Secara psikologis, warna hitam cenderung menimbulkan rasa ragu dan misteri, mampu membangkitkan rasa takut sekaligus rasa ingin tahu. Menurut Eva Heller, itu terkait dengan pemuda dan ketidakberpihakan. Selain itu, menghasilkan sensasi keanggunan, biasanya menunjukkan keamanan dan kekuatan , serta ­kekhasan. Penggunaan praktisnya sering membuat orang lain menghargai keandalannya yang lebih besar dan bahkan daya tariknya. Itu juga cenderung memberi kesan ketenangan dan formalitas. Namun bisa juga menimbulkan perasaan intimidasi, jarak dan kesombongan jika diberikan secara berlebihan. Ini juga biasanya menimbulkan perasaan perlindungan bagi mereka yang menggunakannya dan pelemahan emosi, bahkan pembatasan dan penghambatan ekspresinya.

Penggunaan warna hitam dalam kehidupan sehari ­- hari­

Meskipun secara tradisional merupakan warna yang disukai, hitam digunakan di banyak area dan konteks.

Mungkin salah satu konteks di mana penggunaan warna hitam paling dikenal adalah di pemakaman, menjadi salah satu warna berkabung yang paling luas di masyarakat Barat. Namun, hitam cocok untuk sejumlah besar perayaan, beberapa lebih menyenangkan. Misalnya, itu adalah warna yang biasanya dikenakan pengantin di pesta pernikahan, karena hubungannya dengan kekuatan, keamanan, dan formalitas .

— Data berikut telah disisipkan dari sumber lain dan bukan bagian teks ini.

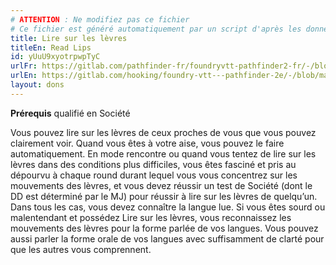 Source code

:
 ```yaml
---
# ATTENTION : Ne modifiez pas ce fichier
# Ce fichier est généré automatiquement par un script d'après les données du module Foundry VTT officiel et de sa traduction
title: Lire sur les lèvres
titleEn: Read Lips
id: yUuU9xyotrpwpTyC
urlFr: https://gitlab.com/pathfinder-fr/foundryvtt-pathfinder2-fr/-/blob/master/data/feats/yUuU9xyotrpwpTyC.htm
urlEn: https://gitlab.com/hooking/foundry-vtt---pathfinder-2e/-/blob/master/packs/data/feats.db/read-lips.json
layout: dons
---
```

**Prérequis** qualifié en Société

Vous pouvez lire sur les lèvres de ceux proches de vous que vous pouvez clairement voir. Quand vous êtes à votre aise, vous pouvez le faire automatiquement. En mode rencontre ou quand vous tentez de lire sur les lèvres dans des conditions plus difficiles, vous êtes fasciné et pris au dépourvu à chaque round durant lequel vous vous concentrez sur les mouvements des lèvres, et vous devez réussir un test de Société (dont le DD est déterminé par le MJ) pour réussir à lire sur les lèvres de quelqu’un. Dans tous les cas, vous devez connaître la langue lue. Si vous êtes sourd ou malentendant et possédez Lire sur les lèvres, vous reconnaissez les mouvements des lèvres pour la forme parlée de vos langues. Vous pouvez aussi parler la forme orale de vos langues avec suffisamment de clarté pour que les autres vous comprennent.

Di luar acara sosial tertentu, hitam biasanya digunakan karena menyesuaikan gaya dan mudah dipadukan dengan hampir semua warna. Penggunaannya biasa terjadi pada orang yang tidak suka menarik perhatian. Dalam beberapa kasus, itu juga dapat digunakan untuk memberi kesan misterius atau pemberontak ­. Selain itu, ini adalah warna yang cenderung menyerap panas, sesuatu yang harus dihindari di lingkungan yang sudah ­panas atau yang harus dicari di lingkungan yang lebih dingin ­.

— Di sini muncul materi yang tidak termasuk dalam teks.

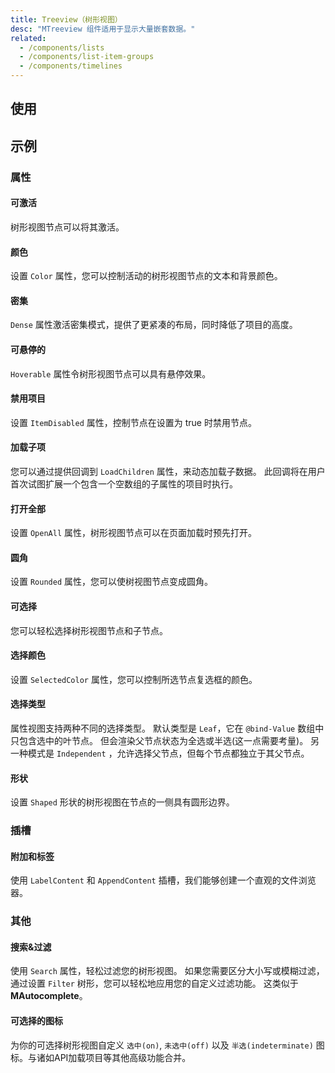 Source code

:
 ```yaml
---
title: Treeview（树形视图）
desc: "MTreeview 组件适用于显示大量嵌套数据。"
related:
  - /components/lists
  - /components/list-item-groups
  - /components/timelines
---
```


## 使用

<treeview-usage></treeview-usage>

## 示例

### 属性

#### 可激活

树形视图节点可以将其激活。

<example file="" />

#### 颜色

设置 `Color` 属性，您可以控制活动的树形视图节点的文本和背景颜色。

<example file="" />

#### 密集

`Dense` 属性激活密集模式，提供了更紧凑的布局，同时降低了项目的高度。

<example file="" />

#### 可悬停的

`Hoverable` 属性令树形视图节点可以具有悬停效果。

<example file="" />

#### 禁用项目

设置 `ItemDisabled` 属性，控制节点在设置为 true 时禁用节点。

<example file="" />

#### 加载子项

您可以通过提供回调到 `LoadChildren` 属性，来动态加载子数据。 此回调将在用户首次试图扩展一个包含一个空数组的子属性的项目时执行。

<example file="" />

#### 打开全部

设置 `OpenAll` 属性，树形视图节点可以在页面加载时预先打开。

<example file="" />

#### 圆角

设置 `Rounded` 属性，您可以使树视图节点变成圆角。

<example file="" />

#### 可选择

您可以轻松选择树形视图节点和子节点。

<example file="" />

#### 选择颜色

设置 `SelectedColor` 属性，您可以控制所选节点复选框的颜色。

<example file="" />

#### 选择类型

属性视图支持两种不同的选择类型。 默认类型是 `Leaf`，它在 `@bind-Value` 数组中只包含选中的叶节点。 但会渲染父节点状态为全选或半选(这一点需要考量)。 另一种模式是 `Independent`
，允许选择父节点，但每个节点都独立于其父节点。

<example file="" />

#### 形状

设置 `Shaped` 形状的树形视图在节点的一侧具有圆形边界。

<example file="" />

### 插槽

#### 附加和标签

使用 `LabelContent` 和 `AppendContent` 插槽，我们能够创建一个直观的文件浏览器。

<example file="" />

### 其他

#### 搜索&过滤

使用 `Search` 属性，轻松过滤您的树形视图。 如果您需要区分大小写或模糊过滤，通过设置 `Filter` 树形，您可以轻松地应用您的自定义过滤功能。 这类似于 **MAutocomplete**。

<example file="" />

#### 可选择的图标

为你的可选择树形视图自定义 `选中(on)`, `未选中(off)` 以及 `半选(indeterminate)` 图标。与诸如API加载项目等其他高级功能合并。


<example file="" />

Ini adalah warna yang juga berguna di tempat kerja, memberikan rasa keseriusan dan profesionalisme dalam wawancara kerja . Dalam banyak perdagangan biasanya warna yang sama karena hubungan yang disebutkan di atas dengan keseriusan dan ketidakberpihakan, seperti dalam kasus hakim.

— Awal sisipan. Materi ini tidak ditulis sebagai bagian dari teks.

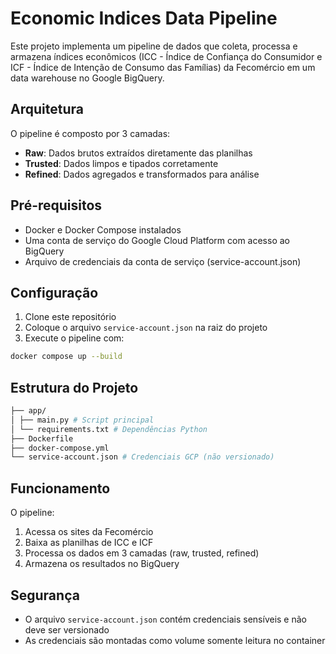 # Economic Indices Data Pipeline

Este projeto implementa um pipeline de dados que coleta, processa e armazena índices econômicos (ICC - Índice de Confiança do Consumidor e ICF - Índice de Intenção de Consumo das Famílias) da Fecomércio em um data warehouse no Google BigQuery.

## Arquitetura

O pipeline é composto por 3 camadas:

- **Raw**: Dados brutos extraídos diretamente das planilhas
- **Trusted**: Dados limpos e tipados corretamente
- **Refined**: Dados agregados e transformados para análise

## Pré-requisitos

- Docker e Docker Compose instalados
- Uma conta de serviço do Google Cloud Platform com acesso ao BigQuery
- Arquivo de credenciais da conta de serviço (service-account.json)

## Configuração

1. Clone este repositório
2. Coloque o arquivo `service-account.json` na raiz do projeto
3. Execute o pipeline com:

```bash
docker compose up --build
```

## Estrutura do Projeto

```bash
├── app/
│ ├── main.py # Script principal
│ └── requirements.txt # Dependências Python
├── Dockerfile
├── docker-compose.yml
└── service-account.json # Credenciais GCP (não versionado)
```

## Funcionamento

O pipeline:
1. Acessa os sites da Fecomércio
2. Baixa as planilhas de ICC e ICF
3. Processa os dados em 3 camadas (raw, trusted, refined)
4. Armazena os resultados no BigQuery

## Segurança

- O arquivo `service-account.json` contém credenciais sensíveis e não deve ser versionado
- As credenciais são montadas como volume somente leitura no container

Adapun penggunaannya di dalam rumah dan di dalam gedung, biasanya menimbulkan kesan maskulinitas dan kecanggihan. Meskipun demikian, tidak disarankan untuk mengecat ruangan sepenuhnya hitam, karena akan memberikan perasaan penyempitan dan kecil dan mungkin akan dikaitkan dengan kondisi mental ­tipe depresi . Adapun pertemuan bisnis, hubungannya dengan kerahasiaan berarti tidak sepenuhnya sesuai di luar unsur tertentu.

Namun, penggunaan dekorasi dan unsur hitam sebagai kontras ­akan menghasilkan sensasi ketenangan yang disebutkan di atas. Seperti halnya pakaian, fakta bahwa ia menyerap panas juga dapat dinilai.

Pada tingkat pemasaran dan periklanan, biasanya digunakan dalam merek yan
g berusaha untuk menghasilkan visi keanggunan dan eksklusivitas, kekuatan dan kemurnian. Biasanya dikaitkan dengan kemewahan, bersama dengan emas.

Warna hitam dalam budaya yang berbeda

Arti warna hitam biasanya sama dengan apa yang telah kita bicarakan sebelumnya, tetapi perlu diingat bahwa budaya yang berbeda memiliki hubungan yang berbeda dengan warna tersebut.

Secara khusus, di tempat-tempat gurun, hitam biasanya dikaitkan dengan hujan, dengan awan badai menjadi warna itu. Di Mesir kuno itu adalah ­simbol pertumbuhan dan kesuburan . Saat ini, suku-suku Afrika seperti Masai juga cenderung mengasosiasikan warna hitam dengan kehidupan dan kemakmuran, karena biasanya diasosiasikan dengan hujan.

Budaya lain seperti Jepang menghubungkannya dengan feminitas, serta ­dengan misteri. Di Cina kuno itu dianggap sebagai raja warna. Budaya ini sering mengasosiasikan hitam dengan unsur air, serta ­dengan masa kanak-kanak. Warna ini dianggap memberi kita kekuatan spiritual, menghubungkan dengan energi yang ­dikenal sebagai chi. Itu juga dianggap indah, sampai-sampai di masa lalu dianggap indah untuk mewarnai gigi dengan warna itu.

Berkenaan dengan agama, agama Kristen sering mengidentikkannya dengan kejahatan, kematian dan kesakitan, meskipun juga menolak materi. Juga dalam kasus Yudaisme ­itu telah dikaitkan dengan kematian dan ketidakbahagiaan, dan dalam kasus Islam itu dikaitkan dengan rasa sakit dan kesedihan (walaupun Ka’bah di Mekah berwarna hitam, diperkirakan awalnya berwarna putih). ternoda oleh dosa manusia). Di India juga dikaitkan dengan kehampaan dan kejahatan, meskipun ini digunakan sebagai perlindungan terhadapnya: dewi Kali memiliki warna kulit ini, menjadi dewi yang berperang melawan kejahatan.